Explore Alaska's Historic World War II Monuments
By: Courtney Dowd-Stanley
The National Park Service has a great amount of information about Alaska's immense WWII history. In this brief blast from the past, we've consolidated a little bit of history of each of the eight total World War II National Historical Monuments spread throughout the Last Frontier. Those traveling throughout Alaska to these historic areas should expect to see rare remnants from the past as well as an unwavering amount of rugged natural beauty. Flickr - Thomas Doyle
Places like Adak Island, Attu, Umnak Island, Fairbanks, Kiska Island, Sitka, Kodiak, and Unalaska are each wildly unique from one another, yet have something in common; the historic mark they left on Alaska during World War II. Flickr - Thomas Doyle
1: Adak Army Base & Adak Naval Operating Base NPS Photo For a long period of time, these were the very westernmost bases in the entire USA. The Naval Base was active until the late 1990’s.
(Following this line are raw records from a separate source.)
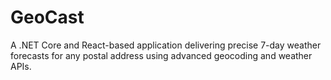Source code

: # GeoCast
A .NET Core and React-based application delivering precise 7-day weather forecasts for any postal address using advanced geocoding and weather APIs.
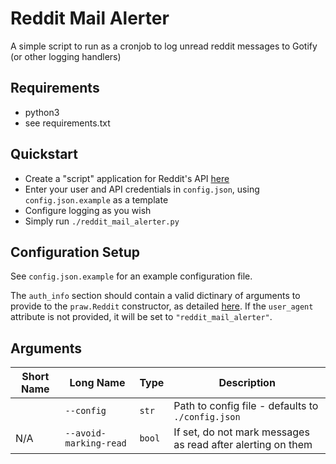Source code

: # Reddit Mail Alerter
A simple script to run as a cronjob to log unread reddit messages to Gotify (or other logging handlers)

## Requirements
* python3
* see requirements.txt

## Quickstart
* Create a "script" application for Reddit's API [here](https://old.reddit.com/prefs/apps/)
* Enter your user and API credentials in `config.json`, using `config.json.example` as a template
* Configure logging as you wish
* Simply run `./reddit_mail_alerter.py`

## Configuration Setup
See `config.json.example` for an example configuration file.

The `auth_info` section should contain a valid dictinary of arguments to provide to the `praw.Reddit` constructor, as detailed [here](https://praw.readthedocs.io/en/stable/getting_started/authentication.html).
If the `user_agent` attribute is not provided, it will be set to `"reddit_mail_alerter"`.

## Arguments
|Short Name|Long Name|Type|Description|
|-|-|-|-|
||`--config`|`str`|Path to config file - defaults to `./config.json`|
|N/A|`--avoid-marking-read`|`bool`|If set, do not mark messages as read after alerting on them|
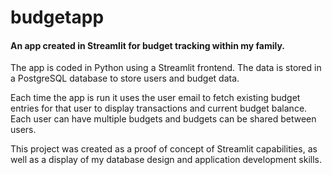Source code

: # budgetapp

#### An app created in Streamlit for budget tracking within my family.

The app is coded in Python using a Streamlit frontend. 
The data is stored in a PostgreSQL database to store users and budget data. 

Each time the app is run it uses the user email to fetch existing budget entries for that user to display transactions and current budget balance. Each user can have multiple budgets and budgets can be shared between users.

This project was created as a proof of concept of Streamlit capabilities, as well as a display of my database design and application development skills. 
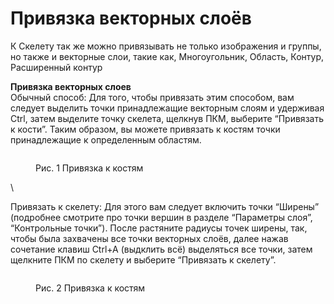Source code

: # Привязка векторных слоёв

К Скелету так же можно привязывать не только изображения и группы, но также и векторные слои, такие как, Многоугольник, Область, Контур, Расширенный контур

**Привязка векторных слоев**\
Обычный способ: Для того, чтобы привязать  этим способом,  вам следует выделить точки принадлежащие векторным слоям и удерживая  Ctrl, затем выделите точку скелета, щелкнув ПКМ, выберите “Привязать к кости”. Таким образом, вы можете привязать к костям точки принадлежащие к определенным областям.&#x20;

<figure><img src="https://lh7-us.googleusercontent.com/Ld3-yDwmFB8Fqr5hWc0s5P9-tBLAJGveSPc91RWo_9RmEwmhUtGf4-XIgwO9nwl9-zPWf66iUy6bo0VJLK0Aeo9Zx85kmMl_GravfZ7DpfcBuY6WCBRyaRj7I9YoznIM0h4JWKJspqU-avFShBKAbPc" alt=""><figcaption><p>Рис. 1 Привязка к костям</p></figcaption></figure>

\


Привязать к скелету: Для этого вам следует включить точки “Ширены” (подробнее смотрите про точки вершин в разделе “Параметры слоя”, “Контрольные точки”). После растяните радиусы точек ширены, так, чтобы была захвачены все точки векторных слоёв, далее нажав сочетание клавиш Ctrl+A (выдклить всё) выделяться все точки, затем щелкните ПКМ по скелету и выберите “Привязать к скелету”.

<figure><img src="https://lh7-us.googleusercontent.com/WPaASvV6DlWwbXoatJn4ZoKpX2pepnlu1xUbCgKsr-S4k0idxg6BrQSogYWNgIPXKkbdPJgfU26j80alcMZ4AJIgy9ndtRqIxHYr2oIo5fZfHrQl0HCQQ9pyNaSbzIcy239EobQYLnCfGQJoxfozkvs" alt=""><figcaption><p>Рис. 2 Привязка к костям</p></figcaption></figure>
Construction started for this site on September 1, 1942 and was completed by the end of 1943. This site was created to assist Umnak Island and Unalaska after the Japanese bombed Unalaska in June 1942. Because Unalaska and Umnak Island were each around 700 miles east of Kiska, there became a severe need for bombers to reach Kiska with shorter-range fighters. This base on Adak was only about 250 miles from Kiska, giving the USA forces a more successful offensive placement against the other two Japanese “held” islands. The first bombers carried out missions from the Adak base on September 14, 1942.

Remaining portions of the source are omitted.